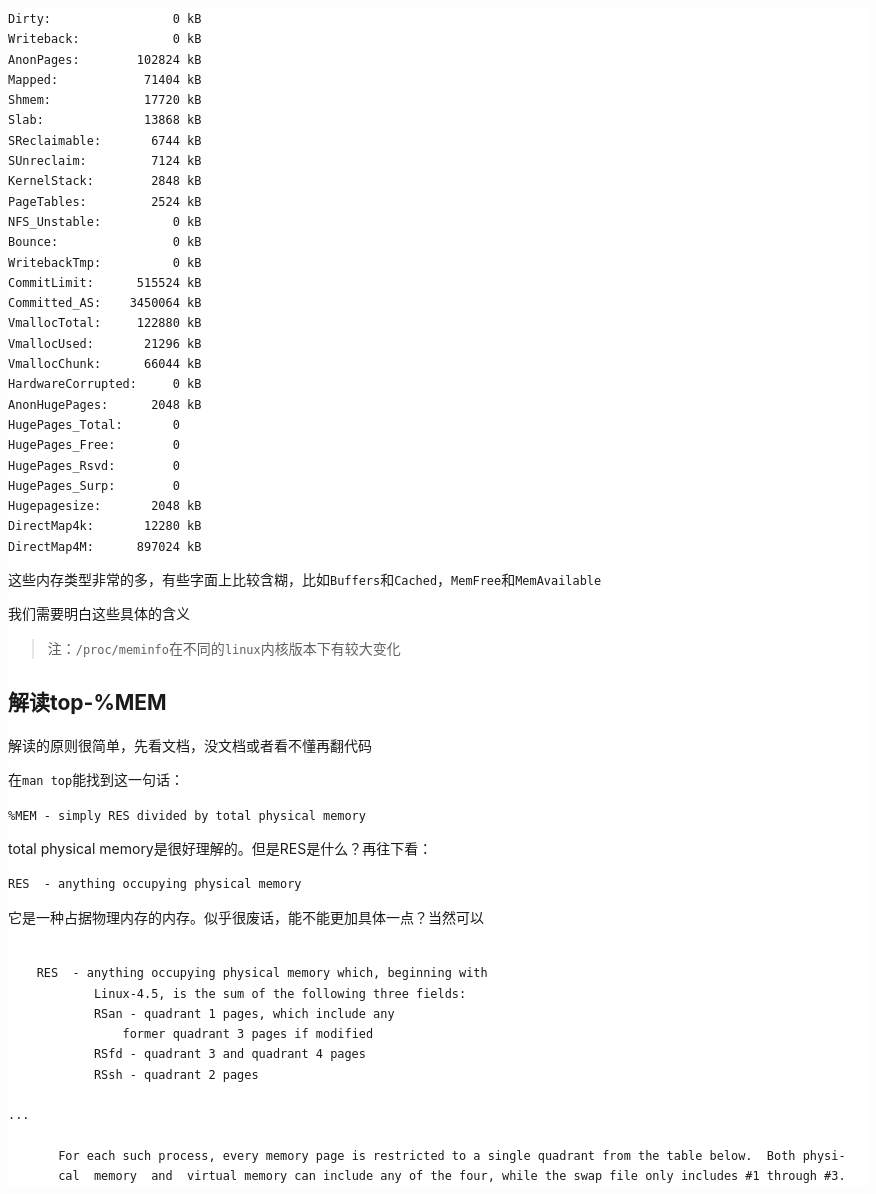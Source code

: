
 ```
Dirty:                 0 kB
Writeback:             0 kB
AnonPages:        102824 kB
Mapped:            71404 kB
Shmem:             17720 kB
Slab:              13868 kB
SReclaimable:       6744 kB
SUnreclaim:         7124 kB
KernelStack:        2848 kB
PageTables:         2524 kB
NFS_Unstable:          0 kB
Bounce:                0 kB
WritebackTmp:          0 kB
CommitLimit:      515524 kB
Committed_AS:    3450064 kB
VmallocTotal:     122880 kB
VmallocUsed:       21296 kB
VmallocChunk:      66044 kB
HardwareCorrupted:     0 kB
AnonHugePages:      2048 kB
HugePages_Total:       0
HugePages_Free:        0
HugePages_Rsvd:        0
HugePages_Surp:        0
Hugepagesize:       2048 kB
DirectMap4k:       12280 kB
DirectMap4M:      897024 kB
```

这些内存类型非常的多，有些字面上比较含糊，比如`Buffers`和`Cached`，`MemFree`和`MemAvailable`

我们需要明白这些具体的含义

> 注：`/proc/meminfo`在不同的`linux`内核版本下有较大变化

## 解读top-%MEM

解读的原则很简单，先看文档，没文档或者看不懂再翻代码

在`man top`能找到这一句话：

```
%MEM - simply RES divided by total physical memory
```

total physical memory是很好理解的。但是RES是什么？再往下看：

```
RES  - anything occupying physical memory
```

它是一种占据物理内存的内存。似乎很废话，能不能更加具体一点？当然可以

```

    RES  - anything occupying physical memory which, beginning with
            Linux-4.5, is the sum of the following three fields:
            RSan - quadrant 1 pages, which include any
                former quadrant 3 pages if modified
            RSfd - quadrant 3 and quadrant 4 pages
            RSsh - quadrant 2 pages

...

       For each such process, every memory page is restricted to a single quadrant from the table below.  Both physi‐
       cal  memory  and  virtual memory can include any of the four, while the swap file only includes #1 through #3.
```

WHAT TO DO: Retype every entry verbatim and exclude the pictures from the copy.

RESULT FOR THIS TASK:
Source code

:
 ```
Dirty:                 0 kB
Writeback:             0 kB
AnonPages:        102824 kB
Mapped:            71404 kB
Shmem:             17720 kB
Slab:              13868 kB
SReclaimable:       6744 kB
SUnreclaim:         7124 kB
KernelStack:        2848 kB
PageTables:         2524 kB
NFS_Unstable:          0 kB
Bounce:                0 kB
WritebackTmp:          0 kB
CommitLimit:      515524 kB
Committed_AS:    3450064 kB
VmallocTotal:     122880 kB
VmallocUsed:       21296 kB
VmallocChunk:      66044 kB
HardwareCorrupted:     0 kB
AnonHugePages:      2048 kB
HugePages_Total:       0
HugePages_Free:        0
HugePages_Rsvd:        0
HugePages_Surp:        0
Hugepagesize:       2048 kB
DirectMap4k:       12280 kB
DirectMap4M:      897024 kB
```

这些内存类型非常的多，有些字面上比较含糊，比如`Buffers`和`Cached`，`MemFree`和`MemAvailable`

我们需要明白这些具体的含义

> 注：`/proc/meminfo`在不同的`linux`内核版本下有较大变化

## 解读top-%MEM

解读的原则很简单，先看文档，没文档或者看不懂再翻代码

在`man top`能找到这一句话：

```
%MEM - simply RES divided by total physical memory
```

total physical memory是很好理解的。但是RES是什么？再往下看：

```
RES  - anything occupying physical memory
```

它是一种占据物理内存的内存。似乎很废话，能不能更加具体一点？当然可以

```

    RES  - anything occupying physical memory which, beginning with
            Linux-4.5, is the sum of the following three fields:
            RSan - quadrant 1 pages, which include any
                former quadrant 3 pages if modified
            RSfd - quadrant 3 and quadrant 4 pages
            RSsh - quadrant 2 pages

...

       For each such process, every memory page is restricted to a single quadrant from the table below.  Both physi‐
       cal  memory  and  virtual memory can include any of the four, while the swap file only includes #1 through #3.
```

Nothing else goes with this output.